Data provided below:
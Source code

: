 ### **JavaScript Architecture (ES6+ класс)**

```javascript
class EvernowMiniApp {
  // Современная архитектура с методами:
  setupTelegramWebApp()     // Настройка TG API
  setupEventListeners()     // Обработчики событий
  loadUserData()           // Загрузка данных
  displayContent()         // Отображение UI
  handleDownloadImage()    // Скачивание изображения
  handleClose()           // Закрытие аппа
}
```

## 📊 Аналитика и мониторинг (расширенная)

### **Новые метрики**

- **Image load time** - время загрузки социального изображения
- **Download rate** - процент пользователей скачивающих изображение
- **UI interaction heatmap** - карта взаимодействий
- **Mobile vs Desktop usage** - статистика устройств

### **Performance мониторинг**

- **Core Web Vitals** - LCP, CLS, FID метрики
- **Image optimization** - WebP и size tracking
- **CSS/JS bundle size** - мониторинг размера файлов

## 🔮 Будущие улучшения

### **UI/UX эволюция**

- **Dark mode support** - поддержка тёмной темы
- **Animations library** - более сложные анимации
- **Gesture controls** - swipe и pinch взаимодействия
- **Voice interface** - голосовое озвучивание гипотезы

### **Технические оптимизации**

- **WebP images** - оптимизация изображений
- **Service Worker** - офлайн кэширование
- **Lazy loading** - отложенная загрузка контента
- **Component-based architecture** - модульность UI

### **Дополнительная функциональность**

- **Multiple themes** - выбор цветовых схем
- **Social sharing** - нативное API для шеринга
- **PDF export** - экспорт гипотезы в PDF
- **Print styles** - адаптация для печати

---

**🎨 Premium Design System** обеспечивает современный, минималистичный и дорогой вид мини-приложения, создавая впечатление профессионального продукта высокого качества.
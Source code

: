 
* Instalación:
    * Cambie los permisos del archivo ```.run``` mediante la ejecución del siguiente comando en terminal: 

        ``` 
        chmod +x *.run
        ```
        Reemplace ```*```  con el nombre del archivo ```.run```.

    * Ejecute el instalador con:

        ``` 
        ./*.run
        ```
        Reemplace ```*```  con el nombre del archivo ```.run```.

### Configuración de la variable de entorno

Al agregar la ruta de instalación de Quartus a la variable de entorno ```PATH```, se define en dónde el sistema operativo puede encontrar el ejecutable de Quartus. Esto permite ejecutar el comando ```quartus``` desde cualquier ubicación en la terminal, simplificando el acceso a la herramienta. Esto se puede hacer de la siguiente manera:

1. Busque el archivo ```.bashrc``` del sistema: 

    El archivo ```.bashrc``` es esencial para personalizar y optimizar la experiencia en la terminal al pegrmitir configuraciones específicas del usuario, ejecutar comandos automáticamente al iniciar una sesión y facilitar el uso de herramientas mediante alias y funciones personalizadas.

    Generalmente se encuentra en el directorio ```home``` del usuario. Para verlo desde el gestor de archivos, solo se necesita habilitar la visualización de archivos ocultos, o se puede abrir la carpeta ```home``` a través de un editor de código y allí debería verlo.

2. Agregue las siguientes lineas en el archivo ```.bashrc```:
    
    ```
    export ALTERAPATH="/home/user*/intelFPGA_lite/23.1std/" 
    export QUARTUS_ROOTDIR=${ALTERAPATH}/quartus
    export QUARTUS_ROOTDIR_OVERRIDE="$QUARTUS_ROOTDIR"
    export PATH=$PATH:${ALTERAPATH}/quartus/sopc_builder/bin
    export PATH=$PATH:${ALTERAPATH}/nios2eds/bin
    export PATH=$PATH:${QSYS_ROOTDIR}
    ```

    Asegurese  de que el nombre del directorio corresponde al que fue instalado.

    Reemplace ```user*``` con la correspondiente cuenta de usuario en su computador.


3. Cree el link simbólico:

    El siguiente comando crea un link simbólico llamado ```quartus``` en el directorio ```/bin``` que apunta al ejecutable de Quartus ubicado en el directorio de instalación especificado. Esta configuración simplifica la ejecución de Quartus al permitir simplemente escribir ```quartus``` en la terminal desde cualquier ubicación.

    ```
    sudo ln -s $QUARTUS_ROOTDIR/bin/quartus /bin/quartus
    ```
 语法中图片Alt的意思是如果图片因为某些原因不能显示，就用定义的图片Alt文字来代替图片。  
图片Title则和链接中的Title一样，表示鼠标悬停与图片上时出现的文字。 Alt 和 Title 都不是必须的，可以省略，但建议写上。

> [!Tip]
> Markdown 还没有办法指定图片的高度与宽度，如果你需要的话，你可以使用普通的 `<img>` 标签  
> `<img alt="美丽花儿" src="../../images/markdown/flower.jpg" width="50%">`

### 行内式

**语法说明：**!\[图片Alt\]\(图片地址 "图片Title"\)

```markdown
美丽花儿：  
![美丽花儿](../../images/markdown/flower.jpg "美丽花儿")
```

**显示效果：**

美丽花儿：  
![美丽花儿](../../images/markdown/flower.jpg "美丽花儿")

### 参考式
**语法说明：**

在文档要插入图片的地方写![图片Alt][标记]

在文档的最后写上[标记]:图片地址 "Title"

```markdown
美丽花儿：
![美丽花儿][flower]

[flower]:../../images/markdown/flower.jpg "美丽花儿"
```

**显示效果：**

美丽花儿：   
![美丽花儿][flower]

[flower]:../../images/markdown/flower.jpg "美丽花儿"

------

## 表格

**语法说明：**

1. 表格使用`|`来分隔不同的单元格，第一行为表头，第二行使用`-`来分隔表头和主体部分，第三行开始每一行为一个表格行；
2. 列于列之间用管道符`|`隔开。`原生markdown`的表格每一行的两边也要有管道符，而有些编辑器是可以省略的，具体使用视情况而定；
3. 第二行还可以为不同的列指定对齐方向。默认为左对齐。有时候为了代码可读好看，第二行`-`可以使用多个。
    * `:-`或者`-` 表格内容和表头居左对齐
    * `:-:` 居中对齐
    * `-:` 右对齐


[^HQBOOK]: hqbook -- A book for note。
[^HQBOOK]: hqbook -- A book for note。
End of Data provided.
• [Your instructions]:
Having read the entries above, set each one down again exactly.

• [Answer area]:
Source code

: ### **JavaScript Architecture (ES6+ класс)**

```javascript
class EvernowMiniApp {
  // Современная архитектура с методами:
  setupTelegramWebApp()     // Настройка TG API
  setupEventListeners()     // Обработчики событий
  loadUserData()           // Загрузка данных
  displayContent()         // Отображение UI
  handleDownloadImage()    // Скачивание изображения
  handleClose()           // Закрытие аппа
}
```

## 📊 Аналитика и мониторинг (расширенная)

### **Новые метрики**

- **Image load time** - время загрузки социального изображения
- **Download rate** - процент пользователей скачивающих изображение
- **UI interaction heatmap** - карта взаимодействий
- **Mobile vs Desktop usage** - статистика устройств

### **Performance мониторинг**

- **Core Web Vitals** - LCP, CLS, FID метрики
- **Image optimization** - WebP и size tracking
- **CSS/JS bundle size** - мониторинг размера файлов

## 🔮 Будущие улучшения

### **UI/UX эволюция**

- **Dark mode support** - поддержка тёмной темы
- **Animations library** - более сложные анимации
- **Gesture controls** - swipe и pinch взаимодействия
- **Voice interface** - голосовое озвучивание гипотезы

### **Технические оптимизации**

- **WebP images** - оптимизация изображений
- **Service Worker** - офлайн кэширование
- **Lazy loading** - отложенная загрузка контента
- **Component-based architecture** - модульность UI

### **Дополнительная функциональность**

- **Multiple themes** - выбор цветовых схем
- **Social sharing** - нативное API для шеринга
- **PDF export** - экспорт гипотезы в PDF
- **Print styles** - адаптация для печати

---

**🎨 Premium Design System** обеспечивает современный, минималистичный и дорогой вид мини-приложения, создавая впечатление профессионального продукта высокого качества.
Source code

: 
* Instalación:
    * Cambie los permisos del archivo ```.run``` mediante la ejecución del siguiente comando en terminal: 

        ``` 
        chmod +x *.run
        ```
        Reemplace ```*```  con el nombre del archivo ```.run```.

    * Ejecute el instalador con:

        ``` 
        ./*.run
        ```
        Reemplace ```*```  con el nombre del archivo ```.run```.

### Configuración de la variable de entorno

Al agregar la ruta de instalación de Quartus a la variable de entorno ```PATH```, se define en dónde el sistema operativo puede encontrar el ejecutable de Quartus. Esto permite ejecutar el comando ```quartus``` desde cualquier ubicación en la terminal, simplificando el acceso a la herramienta. Esto se puede hacer de la siguiente manera:

1. Busque el archivo ```.bashrc``` del sistema: 

    El archivo ```.bashrc``` es esencial para personalizar y optimizar la experiencia en la terminal al pegrmitir configuraciones específicas del usuario, ejecutar comandos automáticamente al iniciar una sesión y facilitar el uso de herramientas mediante alias y funciones personalizadas.

    Generalmente se encuentra en el directorio ```home``` del usuario. Para verlo desde el gestor de archivos, solo se necesita habilitar la visualización de archivos ocultos, o se puede abrir la carpeta ```home``` a través de un editor de código y allí debería verlo.

2. Agregue las siguientes lineas en el archivo ```.bashrc```:
    
    ```
    export ALTERAPATH="/home/user*/intelFPGA_lite/23.1std/" 
    export QUARTUS_ROOTDIR=${ALTERAPATH}/quartus
    export QUARTUS_ROOTDIR_OVERRIDE="$QUARTUS_ROOTDIR"
    export PATH=$PATH:${ALTERAPATH}/quartus/sopc_builder/bin
    export PATH=$PATH:${ALTERAPATH}/nios2eds/bin
    export PATH=$PATH:${QSYS_ROOTDIR}
    ```

    Asegurese  de que el nombre del directorio corresponde al que fue instalado.

    Reemplace ```user*``` con la correspondiente cuenta de usuario en su computador.


3. Cree el link simbólico:

    El siguiente comando crea un link simbólico llamado ```quartus``` en el directorio ```/bin``` que apunta al ejecutable de Quartus ubicado en el directorio de instalación especificado. Esta configuración simplifica la ejecución de Quartus al permitir simplemente escribir ```quartus``` en la terminal desde cualquier ubicación.

    ```
    sudo ln -s $QUARTUS_ROOTDIR/bin/quartus /bin/quartus
    ```
 语法中图片Alt的意思是如果图片因为某些原因不能显示，就用定义的图片Alt文字来代替图片。  
图片Title则和链接中的Title一样，表示鼠标悬停与图片上时出现的文字。 Alt 和 Title 都不是必须的，可以省略，但建议写上。

> [!Tip]
> Markdown 还没有办法指定图片的高度与宽度，如果你需要的话，你可以使用普通的 `<img>` 标签  
> `<img alt="美丽花儿" src="../../images/markdown/flower.jpg" width="50%">`

### 行内式

**语法说明：**!\[图片Alt\]\(图片地址 "图片Title"\)

```markdown
美丽花儿：  
![美丽花儿](../../images/markdown/flower.jpg "美丽花儿")
```

**显示效果：**

美丽花儿：  
![美丽花儿](../../images/markdown/flower.jpg "美丽花儿")

### 参考式
**语法说明：**

在文档要插入图片的地方写![图片Alt][标记]

在文档的最后写上[标记]:图片地址 "Title"

```markdown
美丽花儿：
![美丽花儿][flower]

[flower]:../../images/markdown/flower.jpg "美丽花儿"
```

**显示效果：**

美丽花儿：   
![美丽花儿][flower]

[flower]:../../images/markdown/flower.jpg "美丽花儿"

------

## 表格

**语法说明：**

1. 表格使用`|`来分隔不同的单元格，第一行为表头，第二行使用`-`来分隔表头和主体部分，第三行开始每一行为一个表格行；
2. 列于列之间用管道符`|`隔开。`原生markdown`的表格每一行的两边也要有管道符，而有些编辑器是可以省略的，具体使用视情况而定；
3. 第二行还可以为不同的列指定对齐方向。默认为左对齐。有时候为了代码可读好看，第二行`-`可以使用多个。
    * `:-`或者`-` 表格内容和表头居左对齐
    * `:-:` 居中对齐
    * `-:` 右对齐


[^HQBOOK]: hqbook -- A book for note。
[^HQBOOK]: hqbook -- A book for note。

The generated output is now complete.